**EXERCISE REQUIREMENTS**: Select and reproduce each line of the listing below that bears the string "earnings".

**INPUT**:
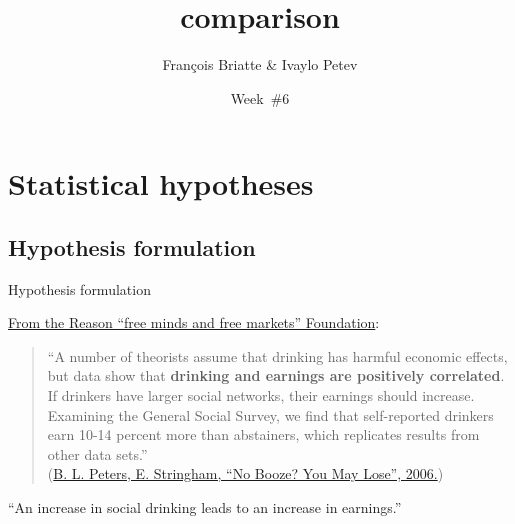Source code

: \documentclass[t]{beamer}
\title{comparison}
\author{François Briatte \& Ivaylo Petev}
\date{Week~\#6}
\begin{document}

  \section{Statistical hypotheses}

  \subsection{Hypothesis formulation}

  \begin{frame}[c, plain]{}
  \end{frame}

  \begin{frame}[t]{Hypothesis formulation}
    
    \href{http://reason.org/}{From the Reason ``free minds and free markets'' Foundation}:\\[1em]

    \begin{quote}
    ``A number of theorists assume that drinking has harmful economic effects, but data show that \textbf{drinking and earnings are positively correlated}. \textbf{} If drinkers have larger social networks, their earnings should increase. Examining the General Social Survey, we find that self-reported drinkers earn 10-14 percent more than abstainers, which replicates results from other data sets.''\\[1em]
    
    (\href{http://reason.org/news/show/127594.html}{B. L. Peters, E. Stringham, ``No Booze? You May Lose'', 2006.})
    \end{quote}

     ``An increase in social drinking leads to an increase in earnings.''
  \end{frame}
  
\end{document}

**PROBLEM SOLUTION**:
    ``A number of theorists assume that drinking has harmful economic effects, but data show that \textbf{drinking and earnings are positively correlated}. \textbf{} If drinkers have larger social networks, their earnings should increase. Examining the General Social Survey, we find that self-reported drinkers earn 10-14 percent more than abstainers, which replicates results from other data sets.''\\[1em]
     ``An increase in social drinking leads to an increase in earnings.''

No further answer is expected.